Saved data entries
——————————
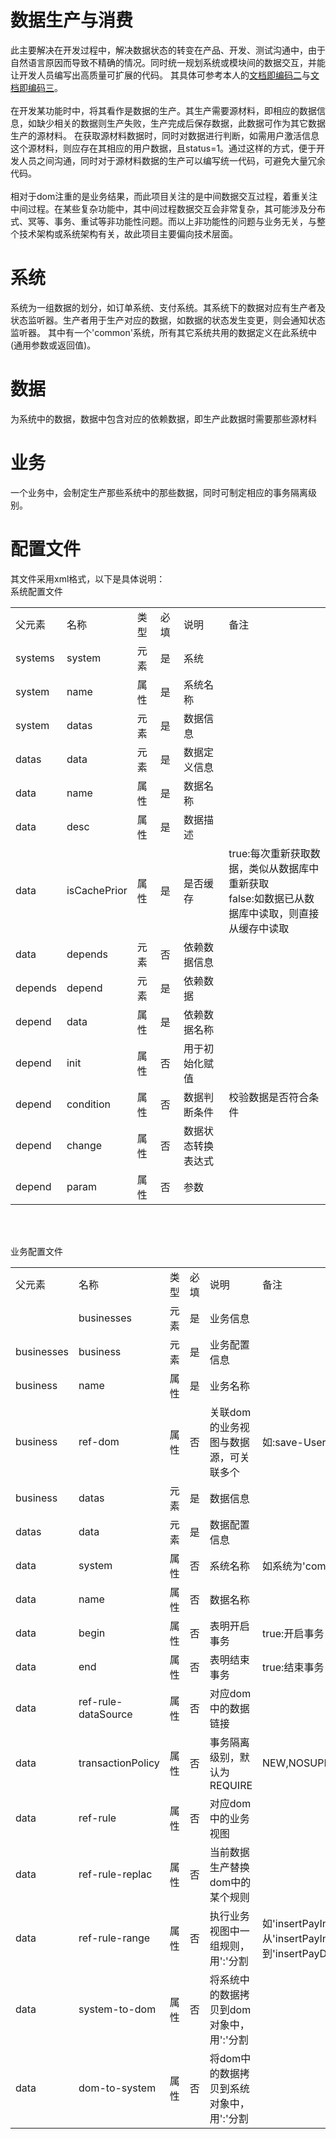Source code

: # 数据生产与消费

此主要解决在开发过程中，解决数据状态的转变在产品、开发、测试沟通中，由于自然语言原因而导致不精确的情况。同时统一规划系统或模块间的数据交互，并能让开发人员编写出高质量可扩展的代码。
其具体可参考本人的[文档即编码二](https://blog.csdn.net/szlwin/article/details/77141140)与[文档即编码三](https://blog.csdn.net/szlwin/article/details/77922610)。<br><br>
在开发某功能时中，将其看作是数据的生产。其生产需要源材料，即相应的数据信息，如缺少相关的数据则生产失败，生产完成后保存数据，此数据可作为其它数据生产的源材料。
在获取源材料数据时，同时对数据进行判断，如需用户激活信息这个源材料，则应存在其相应的用户数据，且status=1。通过这样的方式，便于开发人员之间沟通，同时对于源材料数据的生产可以编写统一代码，可避免大量冗余代码。<br><br>
相对于dom注重的是业务结果，而此项目关注的是中间数据交互过程，着重关注中间过程。在某些复杂功能中，其中间过程数据交互会非常复杂，其可能涉及分布式、冥等、事务、重试等非功能性问题。而以上非功能性的问题与业务无关，与整个技术架构或系统架构有关，故此项目主要偏向技术层面。

系统
===
系统为一组数据的划分，如订单系统、支付系统。其系统下的数据对应有生产者及状态监听器。生产者用于生产对应的数据，如数据的状态发生变更，则会通知状态监听器。
其中有一个'common'系统，所有其它系统共用的数据定义在此系统中(通用参数或返回值)。

数据
===
为系统中的数据，数据中包含对应的依赖数据，即生产此数据时需要那些源材料

业务
===
一个业务中，会制定生产那些系统中的那些数据，同时可制定相应的事务隔离级别。


配置文件
===
其文件采用xml格式，以下是具体说明：<br>
系统配置文件<br>
<table>
  <tr>
    <td>父元素</td>
    <td>名称</td>
    <td>类型</td>
    <td>必填</td>
    <td>说明</td>
    <td>备注</td>
  </tr>
  <tr>
    <td>systems</td>
    <td>system</td>
    <td>元素</td>
    <td>是</td>
    <td>系统</td>
    <td></td>
  </tr>
  <tr>
    <td>system</td>
    <td>name</td>
    <td>属性</td>
    <td>是</td>
    <td>系统名称</td>
    <td></td>
  </tr>
  <tr>
    <td>system</td>
    <td>datas</td>
    <td>元素</td>
    <td>是</td>
    <td>数据信息</td>
    <td></td>
  </tr>
  <tr>
    <td>datas</td>
    <td>data</td>
    <td>元素</td>
    <td>是</td>
    <td>数据定义信息</td>
    <td></td>
  </tr>
  <tr>
   <td>data</td>
    <td>name</td>
    <td>属性</td>
    <td>是</td>
    <td>数据名称</td>
    <td></td>
  </tr>
  <tr>
    <td>data</td>
    <td>desc</td>
    <td>属性</td>
    <td>是</td>
    <td>数据描述</td>
    <td></td>
  </tr>
  <tr>
    <td>data</td>
    <td>isCachePrior</td>
    <td>属性</td>
    <td>是</td>
    <td>是否缓存</td>
    <td>
        true:每次重新获取数据，类似从数据库中重新获取<br>
        false:如数据已从数据库中读取，则直接从缓存中读取<br>
    </td>
  </tr>
  <tr>
    <td>data</td>
    <td>depends</td>
    <td>元素</td>
    <td>否</td>
    <td>依赖数据信息</td>
    <td>
    </td>
  </tr>
  <tr>
    <td>depends</td>
    <td>depend</td>
    <td>元素</td>
    <td>是</td>
    <td>依赖数据</td>
    <td>
    </td>
  </tr>
  <tr>
    <td>depend</td>
    <td>data</td>
    <td>属性</td>
    <td>是</td>
    <td>依赖数据名称</td>
    <td>
    </td>
  </tr>
  <tr>
    <td>depend</td>
    <td>init</td>
    <td>属性</td>
    <td>否</td>
    <td>用于初始化赋值</td>
    <td>
    </td>
  </tr>
  <tr>
    <td>depend</td>
    <td>condition</td>
    <td>属性</td>
    <td>否</td>
    <td>数据判断条件</td>
    <td>校验数据是否符合条件</td>
  </tr>
  <tr>
    <td>depend</td>
    <td>change</td>
    <td>属性</td>
    <td>否</td>
    <td>数据状态转换表达式</td>
    <td>
    </td>
  </tr>
  <tr>
    <td>depend</td>
    <td>param</td>
    <td>属性</td>
    <td>否</td>
    <td>参数</td>
    <td>
    </td>
  </tr>
</table>
<br>
<br>

业务配置文件<br>
<table>
  <tr>
    <td>父元素</td>
    <td>名称</td>
    <td>类型</td>
    <td>必填</td>
    <td>说明</td>
    <td>备注</td>
  </tr>
  <tr>
    <td></td>
    <td>businesses</td>
    <td>元素</td>
    <td>是</td>
    <td>业务信息</td>
    <td></td>
  </tr>
  <tr>
    <td>businesses</td>
    <td>business</td>
    <td>元素</td>
    <td>是</td>
    <td>业务配置信息</td>
    <td></td>
  </tr>
  <tr>
    <td>business</td>
    <td>name</td>
    <td>属性</td>
    <td>是</td>
    <td>业务名称</td>
    <td></td>
  </tr>
  <tr>
    <td>business</td>
    <td>ref-dom</td>
    <td>属性</td>
    <td>否</td>
    <td>关联dom的业务视图与数据源，可关联多个</td>
    <td>如:save-User:data1,save-Order:data1</td>
  </tr>
  <tr>
    <td>business</td>
    <td>datas</td>
    <td>元素</td>
    <td>是</td>
    <td>数据信息</td>
    <td></td>
  </tr>
  <tr>
    <td>datas</td>
    <td>data</td>
    <td>元素</td>
    <td>是</td>
    <td>数据配置信息</td>
    <td></td>
  </tr>
  <tr>
    <td>data</td>
    <td>system</td>
    <td>属性</td>
    <td>否</td>
    <td>系统名称</td>
    <td>如系统为'common'，则不必填写</td>
  </tr>
  <tr>
    <td>data</td>
    <td>name</td>
    <td>属性</td>
    <td>否</td>
    <td>数据名称</td>
    <td></td>
  </tr>
  <tr>
    <td>data</td>
    <td>begin</td>
    <td>属性</td>
    <td>否</td>
    <td>表明开启事务</td>
    <td>true:开启事务</td>
  </tr>
  <tr>
    <td>data</td>
    <td>end</td>
    <td>属性</td>
    <td>否</td>
    <td>表明结束事务</td>
    <td>true:结束事务</td>
  </tr>
  <tr>
    <td>data</td>
    <td>ref-rule-dataSource</td>
    <td>属性</td>
    <td>否</td>
    <td>对应dom中的数据链接</td>
    <td></td>
  </tr>
  <tr>
    <td>data</td>
    <td>transactionPolicy</td>
    <td>属性</td>
    <td>否</td>
    <td>事务隔离级别，默认为REQUIRE</td>
    <td>NEW,NOSUPPORTED,REQUIRE,SUPPORTED</td>
  </tr>
  <tr>
    <td>data</td>
    <td>ref-rule</td>
    <td>属性</td>
    <td>否</td>
    <td>对应dom中的业务视图</td>
    <td></td>
  </tr>
  <tr>
    <td>data</td>
    <td>ref-rule-replac</td>
    <td>属性</td>
    <td>否</td>
    <td>当前数据生产替换dom中的某个规则</td>
    <td></td>
  </tr>
  <tr>
    <td>data</td>
    <td>ref-rule-range</td>
    <td>属性</td>
    <td>否</td>
    <td>执行业务视图中一组规则，用':'分割</td>
    <td>如'insertPayInfo:insertPayDetailList'表示为从'insertPayInfo'规则开始执行一直到'insertPayDetailList'规则结束</td>
  </tr>
  <tr>
    <td>data</td>
    <td>system-to-dom</td>
    <td>属性</td>
    <td>否</td>
    <td>将系统中的数据拷贝到dom对象中，用':'分割</td>
    <td></td>
  </tr>
  <tr>
    <td>data</td>
    <td>dom-to-system</td>
    <td>属性</td>
    <td>否</td>
    <td>将dom中的数据拷贝到系统对象中，用':'分割</td>
    <td></td>
  </tr>
</table>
——————————
Description of the task
The entries above need to be repeated word for word, minus their pictures.

Your response
Source code

: # 数据生产与消费

此主要解决在开发过程中，解决数据状态的转变在产品、开发、测试沟通中，由于自然语言原因而导致不精确的情况。同时统一规划系统或模块间的数据交互，并能让开发人员编写出高质量可扩展的代码。
其具体可参考本人的[文档即编码二](https://blog.csdn.net/szlwin/article/details/77141140)与[文档即编码三](https://blog.csdn.net/szlwin/article/details/77922610)。<br><br>
在开发某功能时中，将其看作是数据的生产。其生产需要源材料，即相应的数据信息，如缺少相关的数据则生产失败，生产完成后保存数据，此数据可作为其它数据生产的源材料。
在获取源材料数据时，同时对数据进行判断，如需用户激活信息这个源材料，则应存在其相应的用户数据，且status=1。通过这样的方式，便于开发人员之间沟通，同时对于源材料数据的生产可以编写统一代码，可避免大量冗余代码。<br><br>
相对于dom注重的是业务结果，而此项目关注的是中间数据交互过程，着重关注中间过程。在某些复杂功能中，其中间过程数据交互会非常复杂，其可能涉及分布式、冥等、事务、重试等非功能性问题。而以上非功能性的问题与业务无关，与整个技术架构或系统架构有关，故此项目主要偏向技术层面。

系统
===
系统为一组数据的划分，如订单系统、支付系统。其系统下的数据对应有生产者及状态监听器。生产者用于生产对应的数据，如数据的状态发生变更，则会通知状态监听器。
其中有一个'common'系统，所有其它系统共用的数据定义在此系统中(通用参数或返回值)。

数据
===
为系统中的数据，数据中包含对应的依赖数据，即生产此数据时需要那些源材料

业务
===
一个业务中，会制定生产那些系统中的那些数据，同时可制定相应的事务隔离级别。


配置文件
===
其文件采用xml格式，以下是具体说明：<br>
系统配置文件<br>
<table>
  <tr>
    <td>父元素</td>
    <td>名称</td>
    <td>类型</td>
    <td>必填</td>
    <td>说明</td>
    <td>备注</td>
  </tr>
  <tr>
    <td>systems</td>
    <td>system</td>
    <td>元素</td>
    <td>是</td>
    <td>系统</td>
    <td></td>
  </tr>
  <tr>
    <td>system</td>
    <td>name</td>
    <td>属性</td>
    <td>是</td>
    <td>系统名称</td>
    <td></td>
  </tr>
  <tr>
    <td>system</td>
    <td>datas</td>
    <td>元素</td>
    <td>是</td>
    <td>数据信息</td>
    <td></td>
  </tr>
  <tr>
    <td>datas</td>
    <td>data</td>
    <td>元素</td>
    <td>是</td>
    <td>数据定义信息</td>
    <td></td>
  </tr>
  <tr>
   <td>data</td>
    <td>name</td>
    <td>属性</td>
    <td>是</td>
    <td>数据名称</td>
    <td></td>
  </tr>
  <tr>
    <td>data</td>
    <td>desc</td>
    <td>属性</td>
    <td>是</td>
    <td>数据描述</td>
    <td></td>
  </tr>
  <tr>
    <td>data</td>
    <td>isCachePrior</td>
    <td>属性</td>
    <td>是</td>
    <td>是否缓存</td>
    <td>
        true:每次重新获取数据，类似从数据库中重新获取<br>
        false:如数据已从数据库中读取，则直接从缓存中读取<br>
    </td>
  </tr>
  <tr>
    <td>data</td>
    <td>depends</td>
    <td>元素</td>
    <td>否</td>
    <td>依赖数据信息</td>
    <td>
    </td>
  </tr>
  <tr>
    <td>depends</td>
    <td>depend</td>
    <td>元素</td>
    <td>是</td>
    <td>依赖数据</td>
    <td>
    </td>
  </tr>
  <tr>
    <td>depend</td>
    <td>data</td>
    <td>属性</td>
    <td>是</td>
    <td>依赖数据名称</td>
    <td>
    </td>
  </tr>
  <tr>
    <td>depend</td>
    <td>init</td>
    <td>属性</td>
    <td>否</td>
    <td>用于初始化赋值</td>
    <td>
    </td>
  </tr>
  <tr>
    <td>depend</td>
    <td>condition</td>
    <td>属性</td>
    <td>否</td>
    <td>数据判断条件</td>
    <td>校验数据是否符合条件</td>
  </tr>
  <tr>
    <td>depend</td>
    <td>change</td>
    <td>属性</td>
    <td>否</td>
    <td>数据状态转换表达式</td>
    <td>
    </td>
  </tr>
  <tr>
    <td>depend</td>
    <td>param</td>
    <td>属性</td>
    <td>否</td>
    <td>参数</td>
    <td>
    </td>
  </tr>
</table>
<br>
<br>

业务配置文件<br>
<table>
  <tr>
    <td>父元素</td>
    <td>名称</td>
    <td>类型</td>
    <td>必填</td>
    <td>说明</td>
    <td>备注</td>
  </tr>
  <tr>
    <td></td>
    <td>businesses</td>
    <td>元素</td>
    <td>是</td>
    <td>业务信息</td>
    <td></td>
  </tr>
  <tr>
    <td>businesses</td>
    <td>business</td>
    <td>元素</td>
    <td>是</td>
    <td>业务配置信息</td>
    <td></td>
  </tr>
  <tr>
    <td>business</td>
    <td>name</td>
    <td>属性</td>
    <td>是</td>
    <td>业务名称</td>
    <td></td>
  </tr>
  <tr>
    <td>business</td>
    <td>ref-dom</td>
    <td>属性</td>
    <td>否</td>
    <td>关联dom的业务视图与数据源，可关联多个</td>
    <td>如:save-User:data1,save-Order:data1</td>
  </tr>
  <tr>
    <td>business</td>
    <td>datas</td>
    <td>元素</td>
    <td>是</td>
    <td>数据信息</td>
    <td></td>
  </tr>
  <tr>
    <td>datas</td>
    <td>data</td>
    <td>元素</td>
    <td>是</td>
    <td>数据配置信息</td>
    <td></td>
  </tr>
  <tr>
    <td>data</td>
    <td>system</td>
    <td>属性</td>
    <td>否</td>
    <td>系统名称</td>
    <td>如系统为'common'，则不必填写</td>
  </tr>
  <tr>
    <td>data</td>
    <td>name</td>
    <td>属性</td>
    <td>否</td>
    <td>数据名称</td>
    <td></td>
  </tr>
  <tr>
    <td>data</td>
    <td>begin</td>
    <td>属性</td>
    <td>否</td>
    <td>表明开启事务</td>
    <td>true:开启事务</td>
  </tr>
  <tr>
    <td>data</td>
    <td>end</td>
    <td>属性</td>
    <td>否</td>
    <td>表明结束事务</td>
    <td>true:结束事务</td>
  </tr>
  <tr>
    <td>data</td>
    <td>ref-rule-dataSource</td>
    <td>属性</td>
    <td>否</td>
    <td>对应dom中的数据链接</td>
    <td></td>
  </tr>
  <tr>
    <td>data</td>
    <td>transactionPolicy</td>
    <td>属性</td>
    <td>否</td>
    <td>事务隔离级别，默认为REQUIRE</td>
    <td>NEW,NOSUPPORTED,REQUIRE,SUPPORTED</td>
  </tr>
  <tr>
    <td>data</td>
    <td>ref-rule</td>
    <td>属性</td>
    <td>否</td>
    <td>对应dom中的业务视图</td>
    <td></td>
  </tr>
  <tr>
    <td>data</td>
    <td>ref-rule-replac</td>
    <td>属性</td>
    <td>否</td>
    <td>当前数据生产替换dom中的某个规则</td>
    <td></td>
  </tr>
  <tr>
    <td>data</td>
    <td>ref-rule-range</td>
    <td>属性</td>
    <td>否</td>
    <td>执行业务视图中一组规则，用':'分割</td>
    <td>如'insertPayInfo:insertPayDetailList'表示为从'insertPayInfo'规则开始执行一直到'insertPayDetailList'规则结束</td>
  </tr>
  <tr>
    <td>data</td>
    <td>system-to-dom</td>
    <td>属性</td>
    <td>否</td>
    <td>将系统中的数据拷贝到dom对象中，用':'分割</td>
    <td></td>
  </tr>
  <tr>
    <td>data</td>
    <td>dom-to-system</td>
    <td>属性</td>
    <td>否</td>
    <td>将dom中的数据拷贝到系统对象中，用':'分割</td>
    <td></td>
  </tr>
</table>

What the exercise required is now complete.